*** Records to use Section Begins ***

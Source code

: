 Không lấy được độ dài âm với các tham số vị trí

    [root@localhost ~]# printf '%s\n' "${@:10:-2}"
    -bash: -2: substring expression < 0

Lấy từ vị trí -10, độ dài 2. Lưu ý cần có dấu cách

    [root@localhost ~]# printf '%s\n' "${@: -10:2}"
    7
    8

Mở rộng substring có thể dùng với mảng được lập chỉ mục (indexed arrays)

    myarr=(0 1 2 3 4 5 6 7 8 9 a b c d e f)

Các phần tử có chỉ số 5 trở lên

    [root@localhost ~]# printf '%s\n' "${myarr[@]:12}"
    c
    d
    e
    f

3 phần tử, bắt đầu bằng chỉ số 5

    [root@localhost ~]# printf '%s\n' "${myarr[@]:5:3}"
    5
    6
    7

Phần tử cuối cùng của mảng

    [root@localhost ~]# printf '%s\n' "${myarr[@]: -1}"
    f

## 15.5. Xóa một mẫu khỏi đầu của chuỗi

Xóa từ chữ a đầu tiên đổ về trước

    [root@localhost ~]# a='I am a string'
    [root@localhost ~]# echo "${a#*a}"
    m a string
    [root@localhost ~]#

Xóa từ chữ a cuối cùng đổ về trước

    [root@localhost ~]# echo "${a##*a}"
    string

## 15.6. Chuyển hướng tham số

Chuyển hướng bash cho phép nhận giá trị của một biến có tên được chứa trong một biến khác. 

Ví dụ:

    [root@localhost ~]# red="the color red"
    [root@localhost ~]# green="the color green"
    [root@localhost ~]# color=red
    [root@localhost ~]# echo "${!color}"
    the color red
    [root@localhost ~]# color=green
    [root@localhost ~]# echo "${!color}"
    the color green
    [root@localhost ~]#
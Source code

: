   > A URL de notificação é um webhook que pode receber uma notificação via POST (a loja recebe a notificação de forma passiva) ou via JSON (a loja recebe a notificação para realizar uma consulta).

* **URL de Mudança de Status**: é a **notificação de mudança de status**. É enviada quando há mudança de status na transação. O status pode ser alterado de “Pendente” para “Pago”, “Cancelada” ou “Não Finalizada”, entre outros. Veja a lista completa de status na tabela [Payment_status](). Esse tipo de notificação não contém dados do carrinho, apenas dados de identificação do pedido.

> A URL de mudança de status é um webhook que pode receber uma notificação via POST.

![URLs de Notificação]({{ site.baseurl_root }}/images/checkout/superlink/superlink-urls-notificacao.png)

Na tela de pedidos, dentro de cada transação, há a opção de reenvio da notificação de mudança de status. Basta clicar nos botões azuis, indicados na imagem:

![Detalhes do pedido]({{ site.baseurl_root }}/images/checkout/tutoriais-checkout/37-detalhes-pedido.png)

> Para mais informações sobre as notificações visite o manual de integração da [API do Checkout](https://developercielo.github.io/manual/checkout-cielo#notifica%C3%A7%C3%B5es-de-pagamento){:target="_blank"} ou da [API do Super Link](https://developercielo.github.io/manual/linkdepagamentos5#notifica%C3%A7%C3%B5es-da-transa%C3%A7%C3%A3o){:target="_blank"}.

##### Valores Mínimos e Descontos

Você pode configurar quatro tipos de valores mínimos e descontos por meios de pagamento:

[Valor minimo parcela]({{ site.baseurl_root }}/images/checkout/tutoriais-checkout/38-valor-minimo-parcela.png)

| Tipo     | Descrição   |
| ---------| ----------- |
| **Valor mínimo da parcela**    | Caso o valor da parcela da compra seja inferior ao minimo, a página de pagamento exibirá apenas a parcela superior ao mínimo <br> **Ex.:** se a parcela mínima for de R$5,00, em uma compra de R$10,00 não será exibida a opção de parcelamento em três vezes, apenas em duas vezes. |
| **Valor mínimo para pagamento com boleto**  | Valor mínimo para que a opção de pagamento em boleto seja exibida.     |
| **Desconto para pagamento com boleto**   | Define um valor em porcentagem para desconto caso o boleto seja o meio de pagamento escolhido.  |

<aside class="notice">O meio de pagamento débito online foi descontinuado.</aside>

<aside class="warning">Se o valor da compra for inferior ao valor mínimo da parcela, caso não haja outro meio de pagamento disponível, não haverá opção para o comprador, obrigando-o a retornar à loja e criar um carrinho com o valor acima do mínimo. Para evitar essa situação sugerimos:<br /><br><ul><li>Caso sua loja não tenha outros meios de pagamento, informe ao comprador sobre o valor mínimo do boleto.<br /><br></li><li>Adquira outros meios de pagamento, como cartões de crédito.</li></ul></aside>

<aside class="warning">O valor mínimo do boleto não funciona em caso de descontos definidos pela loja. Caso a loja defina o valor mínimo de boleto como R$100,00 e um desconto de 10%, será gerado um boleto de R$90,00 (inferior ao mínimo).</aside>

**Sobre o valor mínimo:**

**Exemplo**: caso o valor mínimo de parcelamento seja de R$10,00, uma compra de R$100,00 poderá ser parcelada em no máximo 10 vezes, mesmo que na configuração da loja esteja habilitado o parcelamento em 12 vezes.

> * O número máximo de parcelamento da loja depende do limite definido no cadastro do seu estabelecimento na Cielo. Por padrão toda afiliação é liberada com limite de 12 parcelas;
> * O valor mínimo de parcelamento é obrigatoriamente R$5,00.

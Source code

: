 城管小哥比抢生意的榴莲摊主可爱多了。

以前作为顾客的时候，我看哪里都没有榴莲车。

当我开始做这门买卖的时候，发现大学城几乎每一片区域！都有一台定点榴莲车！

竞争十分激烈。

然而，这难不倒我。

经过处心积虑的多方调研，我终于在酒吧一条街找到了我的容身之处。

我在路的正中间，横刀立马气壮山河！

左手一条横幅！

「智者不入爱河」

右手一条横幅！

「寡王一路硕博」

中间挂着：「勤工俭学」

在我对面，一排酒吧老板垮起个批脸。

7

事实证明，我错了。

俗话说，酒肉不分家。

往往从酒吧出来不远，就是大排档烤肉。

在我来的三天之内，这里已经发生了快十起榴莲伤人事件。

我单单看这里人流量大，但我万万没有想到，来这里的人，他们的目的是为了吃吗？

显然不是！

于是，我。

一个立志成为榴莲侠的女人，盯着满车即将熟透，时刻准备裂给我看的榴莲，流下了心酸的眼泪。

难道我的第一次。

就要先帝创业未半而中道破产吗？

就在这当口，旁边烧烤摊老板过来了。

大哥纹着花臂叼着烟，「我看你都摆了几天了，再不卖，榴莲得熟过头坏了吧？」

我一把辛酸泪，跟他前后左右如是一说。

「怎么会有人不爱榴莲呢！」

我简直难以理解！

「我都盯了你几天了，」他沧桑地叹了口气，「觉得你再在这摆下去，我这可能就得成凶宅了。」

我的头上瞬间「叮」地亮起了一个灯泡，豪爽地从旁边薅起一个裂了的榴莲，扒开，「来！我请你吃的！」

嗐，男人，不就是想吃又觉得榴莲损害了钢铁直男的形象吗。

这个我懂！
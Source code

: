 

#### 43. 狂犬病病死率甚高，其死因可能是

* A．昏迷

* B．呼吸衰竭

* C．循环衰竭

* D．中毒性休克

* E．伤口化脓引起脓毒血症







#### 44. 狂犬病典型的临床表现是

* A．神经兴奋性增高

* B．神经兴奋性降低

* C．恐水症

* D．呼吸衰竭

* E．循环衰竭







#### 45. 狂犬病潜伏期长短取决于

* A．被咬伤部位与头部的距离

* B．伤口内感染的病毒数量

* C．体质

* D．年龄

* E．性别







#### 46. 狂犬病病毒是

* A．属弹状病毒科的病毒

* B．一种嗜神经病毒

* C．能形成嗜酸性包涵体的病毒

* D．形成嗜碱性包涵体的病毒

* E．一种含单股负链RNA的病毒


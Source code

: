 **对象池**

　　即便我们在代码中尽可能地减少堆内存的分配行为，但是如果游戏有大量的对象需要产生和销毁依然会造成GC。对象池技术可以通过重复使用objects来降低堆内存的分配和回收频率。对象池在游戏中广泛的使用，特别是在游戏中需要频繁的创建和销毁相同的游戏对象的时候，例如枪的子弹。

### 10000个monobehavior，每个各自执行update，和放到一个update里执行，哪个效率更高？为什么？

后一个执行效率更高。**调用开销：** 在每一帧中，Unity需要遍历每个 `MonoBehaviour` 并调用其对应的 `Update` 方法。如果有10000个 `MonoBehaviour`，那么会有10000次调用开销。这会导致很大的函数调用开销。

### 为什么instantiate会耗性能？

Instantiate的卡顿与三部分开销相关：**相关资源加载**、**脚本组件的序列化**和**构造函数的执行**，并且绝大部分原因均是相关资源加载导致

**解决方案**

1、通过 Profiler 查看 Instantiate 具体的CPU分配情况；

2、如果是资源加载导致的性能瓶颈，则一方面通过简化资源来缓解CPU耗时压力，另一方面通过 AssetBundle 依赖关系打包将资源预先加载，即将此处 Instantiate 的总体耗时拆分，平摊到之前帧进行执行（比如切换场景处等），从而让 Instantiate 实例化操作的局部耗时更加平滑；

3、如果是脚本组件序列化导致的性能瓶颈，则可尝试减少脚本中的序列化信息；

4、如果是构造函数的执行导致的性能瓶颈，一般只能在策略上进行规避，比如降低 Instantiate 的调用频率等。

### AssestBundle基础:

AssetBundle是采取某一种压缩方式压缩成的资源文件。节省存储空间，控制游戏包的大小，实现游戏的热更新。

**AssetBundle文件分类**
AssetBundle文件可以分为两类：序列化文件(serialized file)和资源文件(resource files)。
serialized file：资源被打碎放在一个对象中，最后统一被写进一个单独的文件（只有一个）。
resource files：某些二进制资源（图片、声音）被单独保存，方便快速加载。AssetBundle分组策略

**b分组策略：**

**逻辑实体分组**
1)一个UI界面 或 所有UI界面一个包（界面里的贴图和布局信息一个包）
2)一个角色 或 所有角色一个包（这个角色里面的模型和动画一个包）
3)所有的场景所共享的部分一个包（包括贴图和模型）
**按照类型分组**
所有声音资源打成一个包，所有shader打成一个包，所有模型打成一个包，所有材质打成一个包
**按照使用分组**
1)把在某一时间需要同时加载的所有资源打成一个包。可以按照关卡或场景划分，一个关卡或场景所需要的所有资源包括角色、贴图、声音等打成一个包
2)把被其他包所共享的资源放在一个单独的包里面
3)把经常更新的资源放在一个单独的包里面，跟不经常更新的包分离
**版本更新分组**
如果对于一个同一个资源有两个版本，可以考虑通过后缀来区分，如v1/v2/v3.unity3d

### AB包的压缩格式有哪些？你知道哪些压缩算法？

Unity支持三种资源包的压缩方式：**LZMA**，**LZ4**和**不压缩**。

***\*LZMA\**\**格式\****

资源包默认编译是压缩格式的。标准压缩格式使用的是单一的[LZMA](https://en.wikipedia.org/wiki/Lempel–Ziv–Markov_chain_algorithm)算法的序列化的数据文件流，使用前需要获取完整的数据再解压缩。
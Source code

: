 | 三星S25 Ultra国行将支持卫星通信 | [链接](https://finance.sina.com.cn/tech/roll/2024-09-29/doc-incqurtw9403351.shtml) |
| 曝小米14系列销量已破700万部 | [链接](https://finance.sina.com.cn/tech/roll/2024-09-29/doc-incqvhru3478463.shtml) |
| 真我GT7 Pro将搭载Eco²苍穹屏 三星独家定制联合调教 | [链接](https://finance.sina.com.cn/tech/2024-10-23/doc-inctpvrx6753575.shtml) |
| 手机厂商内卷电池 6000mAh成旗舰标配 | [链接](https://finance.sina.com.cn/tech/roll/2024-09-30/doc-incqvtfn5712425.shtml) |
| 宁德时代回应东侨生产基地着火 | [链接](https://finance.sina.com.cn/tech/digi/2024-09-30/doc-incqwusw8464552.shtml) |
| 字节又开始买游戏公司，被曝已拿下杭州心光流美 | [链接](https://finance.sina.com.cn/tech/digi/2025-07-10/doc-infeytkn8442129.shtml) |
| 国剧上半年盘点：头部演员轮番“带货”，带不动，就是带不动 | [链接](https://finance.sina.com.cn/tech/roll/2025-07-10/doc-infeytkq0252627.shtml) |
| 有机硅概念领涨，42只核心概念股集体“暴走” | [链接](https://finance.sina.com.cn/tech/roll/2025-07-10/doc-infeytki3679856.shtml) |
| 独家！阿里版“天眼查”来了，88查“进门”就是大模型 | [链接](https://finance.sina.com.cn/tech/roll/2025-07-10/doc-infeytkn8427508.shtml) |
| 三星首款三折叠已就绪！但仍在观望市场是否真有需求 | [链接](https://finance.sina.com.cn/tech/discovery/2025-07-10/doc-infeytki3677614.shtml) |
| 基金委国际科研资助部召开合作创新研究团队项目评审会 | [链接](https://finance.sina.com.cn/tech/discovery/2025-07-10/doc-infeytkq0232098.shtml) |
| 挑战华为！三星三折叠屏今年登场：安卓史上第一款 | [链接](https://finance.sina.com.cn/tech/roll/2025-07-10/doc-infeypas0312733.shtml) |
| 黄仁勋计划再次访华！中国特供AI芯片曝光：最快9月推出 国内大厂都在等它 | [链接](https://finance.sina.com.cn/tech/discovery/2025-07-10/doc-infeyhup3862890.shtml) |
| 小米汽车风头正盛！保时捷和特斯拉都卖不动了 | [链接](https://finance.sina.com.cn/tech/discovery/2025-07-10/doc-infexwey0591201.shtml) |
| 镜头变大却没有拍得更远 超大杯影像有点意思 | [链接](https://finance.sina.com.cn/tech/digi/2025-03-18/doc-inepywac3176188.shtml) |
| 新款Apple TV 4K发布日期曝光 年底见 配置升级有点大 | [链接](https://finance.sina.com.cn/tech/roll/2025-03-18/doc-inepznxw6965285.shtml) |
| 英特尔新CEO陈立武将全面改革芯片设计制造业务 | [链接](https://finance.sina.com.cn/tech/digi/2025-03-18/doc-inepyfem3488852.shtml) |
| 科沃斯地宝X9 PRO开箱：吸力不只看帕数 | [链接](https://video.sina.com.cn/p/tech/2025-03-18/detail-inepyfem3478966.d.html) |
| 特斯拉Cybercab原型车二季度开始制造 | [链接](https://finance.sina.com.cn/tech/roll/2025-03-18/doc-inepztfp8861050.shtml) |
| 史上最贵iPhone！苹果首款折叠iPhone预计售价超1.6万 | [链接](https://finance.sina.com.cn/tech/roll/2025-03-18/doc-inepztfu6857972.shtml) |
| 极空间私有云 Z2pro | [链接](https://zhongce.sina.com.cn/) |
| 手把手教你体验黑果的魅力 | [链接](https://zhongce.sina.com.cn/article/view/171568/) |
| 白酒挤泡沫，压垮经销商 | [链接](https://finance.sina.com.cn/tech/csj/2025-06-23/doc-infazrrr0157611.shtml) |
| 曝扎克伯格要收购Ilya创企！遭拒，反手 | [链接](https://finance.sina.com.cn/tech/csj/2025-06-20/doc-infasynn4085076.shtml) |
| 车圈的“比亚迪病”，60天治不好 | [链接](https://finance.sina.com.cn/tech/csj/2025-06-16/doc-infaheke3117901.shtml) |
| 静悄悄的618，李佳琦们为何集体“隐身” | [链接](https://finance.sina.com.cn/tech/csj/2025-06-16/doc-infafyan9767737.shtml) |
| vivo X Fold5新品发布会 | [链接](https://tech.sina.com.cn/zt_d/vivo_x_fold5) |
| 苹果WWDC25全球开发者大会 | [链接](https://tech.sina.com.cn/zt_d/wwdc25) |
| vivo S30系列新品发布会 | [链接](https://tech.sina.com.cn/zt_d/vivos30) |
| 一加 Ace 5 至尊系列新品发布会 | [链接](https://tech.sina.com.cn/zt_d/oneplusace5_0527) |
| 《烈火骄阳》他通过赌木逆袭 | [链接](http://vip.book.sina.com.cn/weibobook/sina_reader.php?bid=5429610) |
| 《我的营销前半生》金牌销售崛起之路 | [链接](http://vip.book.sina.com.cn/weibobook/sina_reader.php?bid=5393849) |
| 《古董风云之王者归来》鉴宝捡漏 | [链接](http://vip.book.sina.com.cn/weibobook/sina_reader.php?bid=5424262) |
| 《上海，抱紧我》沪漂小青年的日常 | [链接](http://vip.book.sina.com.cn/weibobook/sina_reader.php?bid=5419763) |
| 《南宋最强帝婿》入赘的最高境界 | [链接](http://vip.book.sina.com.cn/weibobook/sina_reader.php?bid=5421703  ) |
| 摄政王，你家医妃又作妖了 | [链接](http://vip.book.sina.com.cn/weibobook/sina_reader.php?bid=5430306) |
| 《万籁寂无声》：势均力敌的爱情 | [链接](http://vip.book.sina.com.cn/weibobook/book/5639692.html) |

*** Records to use Section Ends ***

> **Work request**
Search the lines above for the string "cuối", then show every one that has it.

> **Finished exercise**
Phần tử cuối cùng của mảng
Xóa từ chữ a cuối cùng đổ về trước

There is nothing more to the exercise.